A nice woman from the Bahamian Tourism Board happened to be on board the plane and she provided Tim with a pillow to rest his cracked leg, but the two ups and downs in the island hopper were agonizing.
She also made sure an ambulance was waiting at the airport to meet us when we landed. The stewardess from the airline promised to have a wheelchair waiting for us, but when we landed in Nassau, no wheelchair in sight on the tarmac, and the promise of an ambulance 400 yards away in the terminal.
I sprinted to the terminal, and grabbed the first wheelchair I could find – a broken contraption that I could only pull backwards, and the wheels clicked at every rotation.
Once we loaded Tim into and propped his leg upon the Bahamian Tourist Board woman’s pillow and the shoulder pad of his crutch (which we wedged under his butt because the leg rest didn’t raise up).
The only thing keeping the wheelchair from folding was Tim’s body. I pulled him backwards across the rutted tarmac, with the wheel click-click-clicking, and the heat from the morning sun rising off the surface. We hit one pothole that jarred him. Woops.
We cruised into the terminal, and literally ten yards from the ambulance, we both spotted a brand new wheelchair. But the pain was pretty heavy, as he was sweating and he could barely speak.
The ride from the airport to the hospital in downtown Nassau usually takes 45 minutes, especially in rush hour traffic on the cramped two lane roads. We made it in 15, with lights and sirens blaring.
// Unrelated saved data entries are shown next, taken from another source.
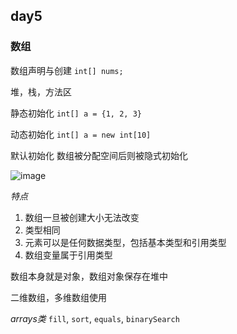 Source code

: ## day5
### 数组
数组声明与创建
`int[] nums;`

堆，栈，方法区 

静态初始化
`int[] a = {1, 2, 3}`

动态初始化
`int[] a = new int[10]`

默认初始化
数组被分配空间后则被隐式初始化

![image](https://user-images.githubusercontent.com/91414286/188530994-da2b5a2c-63e8-480a-bc99-b5a8156b68df.png)

*特点*
1. 数组一旦被创建大小无法改变
2. 类型相同
3. 元素可以是任何数据类型，包括基本类型和引用类型
4. 数组变量属于引用类型

数组本身就是对象，数组对象保存在堆中

二维数组，多维数组使用

*arrays类*
`fill`, `sort`, `equals`, `binarySearch`

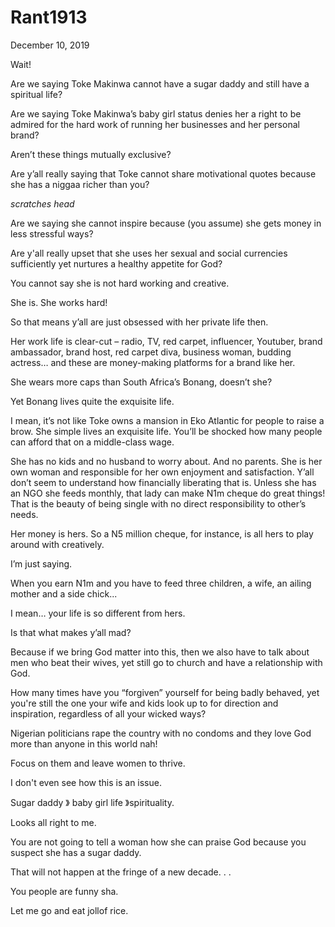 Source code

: #  Rant1913


December 10, 2019

Wait!

Are we saying Toke Makinwa cannot have a sugar daddy and still have a spiritual life?

Are we saying Toke Makinwa’s baby girl status denies her a right to be admired for the hard work of running her businesses and her personal brand?

Aren’t these things mutually exclusive?

Are y’all really saying that Toke cannot share motivational quotes because she has a niggaa richer than you?

*scratches head*

Are we saying she cannot inspire because (you assume) she gets money in less stressful ways?

Are y'all really upset that she uses her sexual and social currencies sufficiently yet nurtures a healthy appetite for God?

You cannot say she is not hard working and creative.

She is. She works hard!

So that means y’all are just obsessed with her private life then.

Her work life is clear-cut – radio, TV, red carpet, influencer, Youtuber, brand ambassador, brand host, red carpet diva, business woman, budding actress… and these are money-making platforms for a brand like her.

She wears more caps than South Africa’s Bonang, doesn’t she?

Yet Bonang lives quite the exquisite life.

I mean, it’s not like Toke owns a mansion in Eko Atlantic for people to raise a brow. She simple lives an exquisite life. You’ll be shocked how many people can afford that on a middle-class wage.

She has no kids and no husband to worry about. And no parents. She is her own woman and responsible for her own enjoyment and satisfaction. Y’all don’t seem to understand how financially liberating that is. Unless she has an NGO she feeds monthly, that lady can make N1m cheque do great things! That is the beauty of being single with no direct responsibility to other’s needs.

Her money is hers. So a N5 million cheque, for instance, is all hers to play around with creatively.

I’m just saying.

When you earn N1m and you have to feed three children, a wife, an ailing mother and a side chick...

I mean… your life is so different from hers.

Is that what makes y’all mad?

Because if we bring God matter into this, then we also have to talk about men who beat their wives, yet still go to church and have a relationship with God.

How many times have you “forgiven” yourself for being badly behaved, yet you're still the one your wife and kids look up to for direction and inspiration, regardless of all your wicked ways?

Nigerian politicians rape the country with no condoms and they love God more than anyone in this world nah! 

Focus on them and leave women to thrive. 

I don't even see how this is an issue.

Sugar daddy 》 baby girl life 》spirituality.

Looks all right to me.

You are not going to tell a woman how she can praise God because you suspect she has a sugar daddy.

That will not happen at the fringe of a new decade. 
.
.

You people are funny sha.

Let me go and eat jollof rice. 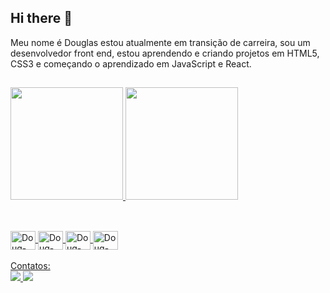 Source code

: ## Hi there 🦉

Meu nome é Douglas estou atualmente em transição de carreira, sou um desenvolvedor front end, estou aprendendo e criando projetos em HTML5, CSS3 e começando o aprendizado em JavaScript e React.
<!--
**Bitte-ODoug/Bitte-ODoug** is a ✨ _special_ ✨ repository because its `README.md` (this file) appears on your GitHub profile.

Here are some ideas to get you started:

- 🔭 I’m currently working on ...
- 🌱 I’m currently learning ...
- 👯 I’m looking to collaborate on ...
- 🤔 I’m looking for help with ...
- 💬 Ask me about ...
- 📫 How to reach me: ...
- 😄 Pronouns: ...
- ⚡ Fun fact: ...
-->
##

<div>
 <a href= "https://github.com/Bitte-ODoug" />
 <img height= "180em" src= "https://github-readme-stats.vercel.app/api?username=Bitte-ODoug&show_icons=true&theme=tokyonight" />
 <img height= "180em" src= "https://github-readme-stats.vercel.app/api/top-langs/?username=Bitte-ODoug&layout=compact&theme=tokyonight" /> 
</div>

##

<div style="display: inline_block"><br>
  <img align="center" alt="Doug-HTML" height="30" width="40" src="https://cdn.jsdelivr.net/gh/devicons/devicon@latest/icons/html5/html5-original.svg" />
  <img align="center" alt="Doug-HTML" height="30" width="40" src="https://cdn.jsdelivr.net/gh/devicons/devicon@latest/icons/css3/css3-original.svg" />
  <img align="center" alt="Doug-HTML" height="30" width="40" src="https://cdn.jsdelivr.net/gh/devicons/devicon@latest/icons/javascript/javascript-original.svg" />
  <img align="center" alt="Doug-HTML" height="30" width="40" src="https://cdn.jsdelivr.net/gh/devicons/devicon@latest/icons/react/react-original.svg" />
</div>
<br>
Contatos:
<div>
  <a href= "https://www.linkedin.com/in/bittencourtdouglas/"><img src= "https://img.shields.io/badge/linkedin-%230077B5.svg?style=for-the-badge&logo=linkedin&logoColor=white" /> 
  <a href= "mailto:douglas.bittencourt222@gmail.com"><img src= "https://img.shields.io/badge/Gmail-D14836?style=for-the-badge&logo=gmail&logoColor=white" />  
</div>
The jerky moves to avoid oncoming traffic didn’t help Tim, nor did the paramedic who fell on his knee at one sudden stop.
Doctors’ Hospital proved to have the best of modern technology, and they provided Tim with morphine and X-Rays. The film showed oblique fractures above the ankle joint in both the tibula and fibia. The injury would need surgery.
But the Hospital wouldn’t operate until we paid for the services in advance. The $1,000 cash the Captain gave me was merely a deposit. The surgery would cost $10,000.
When I tried to call the boat to get payment means, the pay phone in the hospital was broken. After trudging a half mile under a scorching humid sun to the nearest pay phone, the satellite phone number of the boat was out of service.
I called a trusted counsel stateside who advised me to max out my credit card. The boy needed medical attention. Then I set about figuring out how to contact the boat to advise the Captain of his First Mate’s status.
So I left my friend in the care of the hospital, and sojourned to the payphones, where I called resorts on Guana Cay, in the hopes that they could use their VHF radios to hail the Captain on channel 16, provided he was in the bridge.
After about two dozen tries throughout the afternoon, the crew aboard Maverick II heard the VHF call.
I ended up staying in Nassau three days being a nurse to the First Mate. I finally left Tim in a hotel room on Paradise Island with sufficient cash and food, because I had to return to the boat to set sail for Bermuda.
Tim caught a plane back to Rochester a few days after that, where he is now, healing at his parents’ house. We expect him to rejoin us in Egypt or Malta.